## Work instructions
If a line in the data below includes the string "kart", please return a copy of it.

##### Data section #####

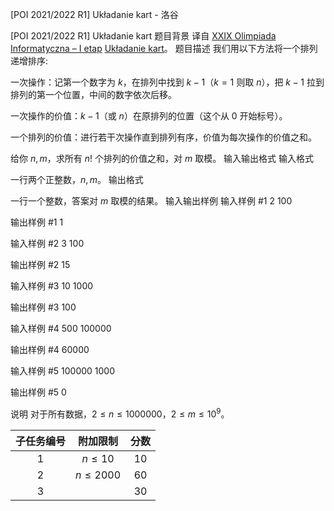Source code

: 



[POI 2021/2022 R1] Układanie kart - 洛谷














[POI 2021/2022 R1] Układanie kart
题目背景
译自 [XXIX Olimpiada Informatyczna – I etap](https://sio2.mimuw.edu.pl/c/oi29-1/dashboard/) [Układanie kart](https://sio2.mimuw.edu.pl/c/oi29-1/p/ukl/)。
题目描述
我们用以下方法将一个排列递增排序:

一次操作：记第一个数字为 $k$，在排列中找到 $k-1$（$k=1$ 则取 $n$），把 $k-1$ 拉到排列的第一个位置，中间的数字依次后移。

一次操作的价值：$k-1$（或 $n$）在原排列的位置（这个从 $0$ 开始标号）。

一个排列的价值：进行若干次操作直到排列有序，价值为每次操作的价值之和。

给你 $n,m$，求所有 $n!$ 个排列的价值之和，对 $m$ 取模。
输入输出格式
输入格式

一行两个正整数，$n,m$。
输出格式

一行一个整数，答案对 $m$ 取模的结果。
输入输出样例
输入样例 #1
2 100

输出样例 #1
1

输入样例 #2
3 100

输出样例 #2
15

输入样例 #3
10 1000

输出样例 #3
100

输入样例 #4
500 100000

输出样例 #4
60000

输入样例 #5
100000 1000

输出样例 #5
0

说明
对于所有数据，$2\leq n\leq 1000000$，$2\leq m\leq 10^9$。

| 子任务编号 | 附加限制 | 分数 |
| :----------: | :----------: | :----------: |
| 1 | $n\leq 10$ | 10 |
| 2 | $n\leq 2000$ | 60 |
| 3 |  | 30 |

#####

## Finished task
[POI 2021/2022 R1] Układanie kart - 洛谷
[POI 2021/2022 R1] Układanie kart
译自 [XXIX Olimpiada Informatyczna – I etap](https://sio2.mimuw.edu.pl/c/oi29-1/dashboard/) [Układanie kart](https://sio2.mimuw.edu.pl/c/oi29-1/p/ukl/)。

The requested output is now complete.